Yesterday was one of those days.
Girlfriend put half a tub of Vaseline on her head, and then for good measure, she smeared it onto the kitchen floor too.
The Vaseline, not her head.
Two baths later and she still had a greasy jerry curl... for real.
I was all out of ideas and putting off giving her yet another bath when we started baking... nothing says, "I'm Procrastinating..." like baking with a toddler.
You know how this story goes... I turn my back for ONE SECOND... and crack, crack, crack.... three eggs on the floor.
Twenty minutes later, because the floor hadn't been through enough with the Vaseline and the hat-trick of egg slamming... I decided to drop half a gallon of milk on it.
The milk didn't just land on the floor... it went all the way up to the ceiling, and down the walls... cause ya know, it's liquid, and it splats.
So I mopped the walls, and then they dried a different color than the rest of the room.
Of course they did.
And the flying milk didn't just land on the walls, it also went all over my greasy Vaseline head child... who just stood there in her brother's rain boots with milk dripping down her forehead like...
Blink. blink. blink...
In case you're wondering... the milk did nothing to help get the oil spill off her hair.
And I just can't... I can't even... How could I get mad at this stuff??...
So I didn't... instead I laughed...
Like laughed my ass off...
And my greasy daughter is standing there covered in milk giving me a blank stare and blinking at me like... "This is not the time to go insane! I am covered in milk! Stop laughing and CLEAN ME UP!"
I'm looking back at her, with tears running down my face because I am laughing so hard that now I'm crying... and I just can't even believe that this shit happens to me in real life.

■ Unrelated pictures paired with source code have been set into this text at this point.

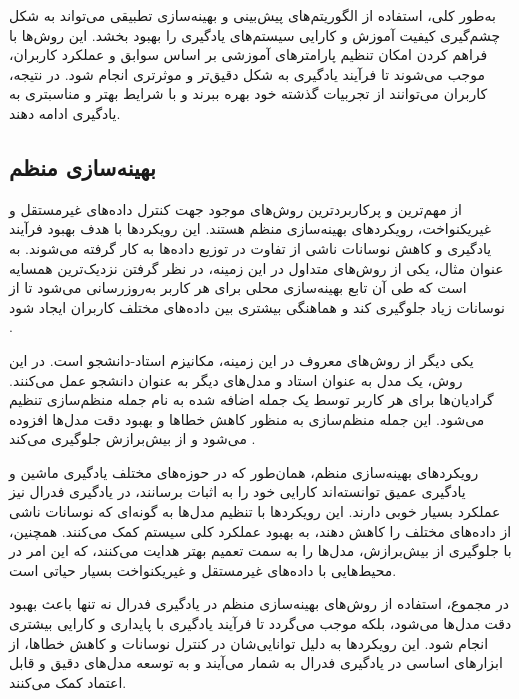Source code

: به‌طور کلی، استفاده از الگوریتم‌های پیش‌بینی و بهینه‌سازی تطبیقی می‌تواند به شکل چشم‌گیری کیفیت آموزش و کارایی سیستم‌های یادگیری را بهبود بخشد. این روش‌ها با فراهم کردن امکان تنظیم پارامترهای آموزشی بر اساس سوابق و عملکرد کاربران، موجب می‌شوند تا فرآیند یادگیری به شکل دقیق‌تر و موثرتری انجام شود. در نتیجه، کاربران می‌توانند از تجربیات گذشته خود بهره ببرند و با شرایط بهتر و مناسبتری به یادگیری ادامه دهند.



\subsection{بهینه‌سازی منظم}
از مهم‌ترین و پرکاربردترین روش‌های موجود جهت کنترل داده‌های غیرمستقل و غیریکنواخت، رویکردهای بهینه‌سازی منظم هستند. این رویکردها با هدف بهبود فرآیند یادگیری و کاهش نوسانات ناشی از تفاوت در توزیع داده‌ها به کار گرفته می‌شوند. به عنوان مثال، یکی از روش‌های متداول در این زمینه، در نظر گرفتن نزدیک‌ترین همسایه است که طی آن تابع بهینه‌سازی محلی برای هر کاربر به‌روزرسانی می‌شود تا از نوسانات زیاد جلوگیری کند و هماهنگی بیشتری بین داده‌های مختلف کاربران ایجاد شود
\cite{li2020federatedheteroneneous}.

یکی دیگر از روش‌های معروف در این زمینه، مکانیزم استاد-دانشجو%
است. در این روش، یک مدل به عنوان استاد و مدل‌های دیگر به عنوان دانشجو عمل می‌کنند. گرادیان‌ها برای هر کاربر توسط یک جمله اضافه شده به نام جمله منظم‌سازی%
تنظیم می‌شود. این جمله منظم‌سازی به منظور کاهش خطاها و بهبود دقت مدل‌ها افزوده می‌شود و از بیش‌برازش%
جلوگیری می‌کند
\cite{li2020communication}.

رویکردهای بهینه‌سازی منظم، همان‌طور که در حوزه‌های مختلف یادگیری ماشین و یادگیری عمیق توانسته‌اند کارایی خود را به اثبات برسانند، در یادگیری فدرال نیز عملکرد بسیار خوبی دارند. این رویکردها با تنظیم مدل‌ها به گونه‌ای که نوسانات ناشی از داده‌های مختلف را کاهش دهند، به بهبود عملکرد کلی سیستم کمک می‌کنند. همچنین، با جلوگیری از بیش‌برازش، مدل‌ها را به سمت تعمیم بهتر هدایت می‌کنند، که این امر در محیط‌هایی با داده‌های غیرمستقل و غیریکنواخت بسیار حیاتی است.

در مجموع، استفاده از روش‌های بهینه‌سازی منظم در یادگیری فدرال نه تنها باعث بهبود دقت مدل‌ها می‌شود، بلکه موجب می‌گردد تا فرآیند یادگیری با پایداری و کارایی بیشتری انجام شود. این رویکردها به دلیل توانایی‌شان در کنترل نوسانات و کاهش خطاها، از ابزارهای اساسی در یادگیری فدرال به شمار می‌آیند و به توسعه مدل‌های دقیق و قابل اعتماد کمک می‌کنند.



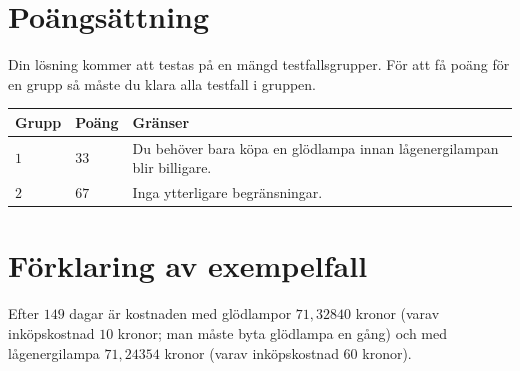 \section*{Poängsättning}
Din lösning kommer att testas på en mängd testfallsgrupper.
För att få poäng för en grupp så måste du klara alla testfall i gruppen.


\noindent
\begin{tabular}{| l | l | p{12cm} |}
  \hline
  \textbf{Grupp} & \textbf{Poäng} & \textbf{Gränser} \\ \hline
  $1$    & $33$        &  Du behöver bara köpa en glödlampa innan lågenergilampan blir billigare. \\ \hline
  $2$    & $67$        & Inga ytterligare begränsningar. \\ \hline
\end{tabular}


\section*{Förklaring av exempelfall}
Efter $149$ dagar är kostnaden med glödlampor $71{,}32840$ kronor (varav inköpskostnad $10$ kronor; man måste byta glödlampa en gång) och med lågenergilampa $71{,}24354$ kronor (varav inköpskostnad $60$ kronor).
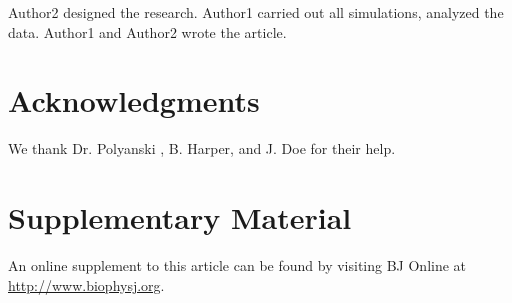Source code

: \documentclass{biophys-new}
\begin{document}
Author2 designed the research. Author1 carried out all simulations, analyzed the data. Author1 and Author2 wrote the article.

\section*{Acknowledgments}

We thank Dr. Polyanski , B. Harper, and J. Doe for their help.




\section*{Supplementary Material}

An online supplement to this article can be found by visiting BJ Online at \url{http://www.biophysj.org}.

\end{document}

I spent a few minutes fanning my face and crossing my legs to stop myself from peeing on my feet...
And when I finally pulled myself together, we headed upstairs for bath number 3; which got rid of the milk, but not the Vaseline.
And as far as I was concerned, this was a small victory, because at least I knew for sure that no matter what the rest of the day had in store for us, and our kitchen floor... there was no way in Hell my little grease ball was going to get her head stuck anywhere.